--- Extracted records ---
[Start of section]

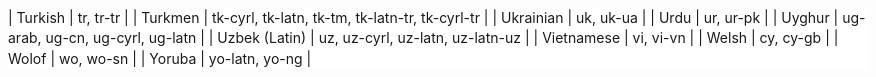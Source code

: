 | Turkish               | tr, tr-tr                                                                                                                                                                                             |
| Turkmen               | tk-cyrl, tk-latn, tk-tm, tk-latn-tr, tk-cyrl-tr                                                                                                                                                       |
| Ukrainian             | uk, uk-ua                                                                                                                                                                                             |
| Urdu                  | ur, ur-pk                                                                                                                                                                                             |
| Uyghur                | ug-arab, ug-cn, ug-cyrl, ug-latn                                                                                                                                                                      |
| Uzbek (Latin)         | uz, uz-cyrl, uz-latn, uz-latn-uz                                                                                                                                                                      |
| Vietnamese            | vi, vi-vn                                                                                                                                                                                             |
| Welsh                 | cy, cy-gb                                                                                                                                                                                             |
| Wolof                 | wo, wo-sn                                                                                                                                                                                             |
| Yoruba                | yo-latn, yo-ng                                                                                                                                                                                        |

[End of section]

--- Task details ---
What lines above contain the string "latn"? Copy all of them.

--- Expected answer ---
| Turkmen               | tk-cyrl, tk-latn, tk-tm, tk-latn-tr, tk-cyrl-tr                                                                                                                                                       |
| Uyghur                | ug-arab, ug-cn, ug-cyrl, ug-latn                                                                                                                                                                      |
| Uzbek (Latin)         | uz, uz-cyrl, uz-latn, uz-latn-uz                                                                                                                                                                      |
| Yoruba                | yo-latn, yo-ng                                                                                                                                                                                        |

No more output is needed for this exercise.